In fact, as a generation, Millennials are set to become richer in their retirement than Gen X-ers and Baby Boomers as a whole.
This data comes from a new study from NerdWallet, which looked in-depth at how Millennials are spending their money. Known primarily as the age group between 18 and 34, Millennials were found to save a higher percentage of their income compared to their elders. All in all, Millennials are setting aside an average of 10% of their income to retirement savings.
Comparatively, Gen X-ers, the demographic aged 35 to 54, are only saving 8% of their money for retirement. Baby Boomers, aged 55 years and older, are only putting away 5%.
So even though a previous NerdWallet survey showed that a full 56% of Millennial women are not saving for retirement, there are others in the demographic that are showing promise for their financial future. And while the 10% metric may seem small, over one-third of Millennials are saving at least 15% of their annual income in preparing for retirement.
For their survey, NerdWallet polled more than 2,000 American adults — 1,112 parents and 874 non-parents. Even with the additional expenses of a child, 84% Millennial parents were putting money away, compared to 69% of non-parents.
Considering that the average age of retirement is 63, NerdWallet analysts explained to Business Insider that even though it may be years away, the key to saving for retirement is to invest early and consistently. They also pinpoint the fact that Millennials tend to make better decisions whenever they have the opportunity to save, instead of saving chunks of money whenever it is convenient for them.

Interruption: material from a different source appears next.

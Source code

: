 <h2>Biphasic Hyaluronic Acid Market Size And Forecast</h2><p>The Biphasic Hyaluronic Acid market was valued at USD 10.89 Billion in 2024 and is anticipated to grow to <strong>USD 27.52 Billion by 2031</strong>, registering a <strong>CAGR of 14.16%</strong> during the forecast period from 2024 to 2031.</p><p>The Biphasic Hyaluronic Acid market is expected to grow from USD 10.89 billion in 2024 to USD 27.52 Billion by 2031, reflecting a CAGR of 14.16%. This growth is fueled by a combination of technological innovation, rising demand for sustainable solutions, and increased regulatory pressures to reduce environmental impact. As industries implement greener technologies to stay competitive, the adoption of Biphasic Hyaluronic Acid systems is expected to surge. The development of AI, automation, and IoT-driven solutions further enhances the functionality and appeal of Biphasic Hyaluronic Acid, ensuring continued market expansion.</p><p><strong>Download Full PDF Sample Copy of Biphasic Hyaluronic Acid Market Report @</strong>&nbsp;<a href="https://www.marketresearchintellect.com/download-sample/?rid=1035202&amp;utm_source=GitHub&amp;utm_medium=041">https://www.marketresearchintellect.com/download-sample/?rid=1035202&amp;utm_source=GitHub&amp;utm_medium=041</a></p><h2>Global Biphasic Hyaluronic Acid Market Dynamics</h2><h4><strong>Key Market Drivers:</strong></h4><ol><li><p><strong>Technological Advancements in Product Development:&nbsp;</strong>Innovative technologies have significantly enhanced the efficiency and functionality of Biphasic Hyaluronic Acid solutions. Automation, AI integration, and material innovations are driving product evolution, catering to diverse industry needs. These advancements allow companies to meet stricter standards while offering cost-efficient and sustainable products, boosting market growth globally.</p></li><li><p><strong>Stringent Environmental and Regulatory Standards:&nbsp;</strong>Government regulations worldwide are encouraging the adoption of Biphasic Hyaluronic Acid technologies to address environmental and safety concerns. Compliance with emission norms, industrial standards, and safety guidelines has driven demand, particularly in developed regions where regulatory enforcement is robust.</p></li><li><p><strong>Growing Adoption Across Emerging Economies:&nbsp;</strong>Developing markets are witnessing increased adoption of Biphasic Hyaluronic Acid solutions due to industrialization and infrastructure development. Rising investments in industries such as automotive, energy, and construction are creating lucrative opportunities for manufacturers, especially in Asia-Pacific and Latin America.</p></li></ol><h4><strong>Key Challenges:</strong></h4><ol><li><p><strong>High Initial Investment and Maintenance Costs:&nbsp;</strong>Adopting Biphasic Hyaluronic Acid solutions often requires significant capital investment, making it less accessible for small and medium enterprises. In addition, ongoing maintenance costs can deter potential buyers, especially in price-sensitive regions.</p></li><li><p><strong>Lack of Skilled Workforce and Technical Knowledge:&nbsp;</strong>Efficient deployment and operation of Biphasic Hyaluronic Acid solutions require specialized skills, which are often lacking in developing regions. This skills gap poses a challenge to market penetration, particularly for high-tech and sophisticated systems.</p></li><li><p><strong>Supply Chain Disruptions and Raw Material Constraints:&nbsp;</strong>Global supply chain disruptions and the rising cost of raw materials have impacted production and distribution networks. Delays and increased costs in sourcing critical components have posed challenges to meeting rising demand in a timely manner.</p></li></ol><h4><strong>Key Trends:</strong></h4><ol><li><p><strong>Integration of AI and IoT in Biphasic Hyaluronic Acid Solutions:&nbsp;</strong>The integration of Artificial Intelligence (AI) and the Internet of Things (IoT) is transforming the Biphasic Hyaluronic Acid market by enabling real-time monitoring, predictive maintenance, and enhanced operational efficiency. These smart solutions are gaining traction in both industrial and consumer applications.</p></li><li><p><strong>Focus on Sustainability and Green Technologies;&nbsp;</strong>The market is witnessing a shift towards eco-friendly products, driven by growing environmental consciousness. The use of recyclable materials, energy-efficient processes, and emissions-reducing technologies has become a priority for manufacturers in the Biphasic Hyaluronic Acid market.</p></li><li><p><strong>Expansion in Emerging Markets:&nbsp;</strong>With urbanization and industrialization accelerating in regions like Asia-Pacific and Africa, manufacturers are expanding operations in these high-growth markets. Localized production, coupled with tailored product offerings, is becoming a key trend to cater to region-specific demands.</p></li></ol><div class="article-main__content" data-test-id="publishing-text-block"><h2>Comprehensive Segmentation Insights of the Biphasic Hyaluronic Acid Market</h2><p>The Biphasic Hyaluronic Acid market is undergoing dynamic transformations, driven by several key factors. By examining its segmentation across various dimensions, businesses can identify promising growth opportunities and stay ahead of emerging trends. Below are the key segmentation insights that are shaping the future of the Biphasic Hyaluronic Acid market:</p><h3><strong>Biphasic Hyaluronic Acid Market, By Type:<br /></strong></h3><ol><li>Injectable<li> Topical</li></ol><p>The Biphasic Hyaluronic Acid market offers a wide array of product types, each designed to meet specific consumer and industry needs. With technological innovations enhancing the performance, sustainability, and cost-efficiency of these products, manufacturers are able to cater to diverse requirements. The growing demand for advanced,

“Millennials are making really good decisions whenever they have an opportunity to save more,” Arielle O’Shea, retirement and investing specialist at NerdWallet, explained to Business Insider. “Not just when they have a higher paying job, but they’re saving more after paying off debt and after getting married — those things are really notable.”
So how can people adopt these Millennial money-saving trends? O’Shea says it is easy and can be completed in three easy steps. One, save more after getting a raise or a substantial bonus. Two, cut back on dining and extra frivolous expenses as they add up after a while. And three, understanding exactly what you need to save is crucial.
Knowing how much you need to be saving compared to your annual income is the key to success. To do this, take your desired annual retirement income, divide it by 4% — which is the average amount you will be spending on living expenses during retirement — and you will have reached the magic number.
Readers, have you seen this trend from your own personal experience? Millennials, how much are you saving?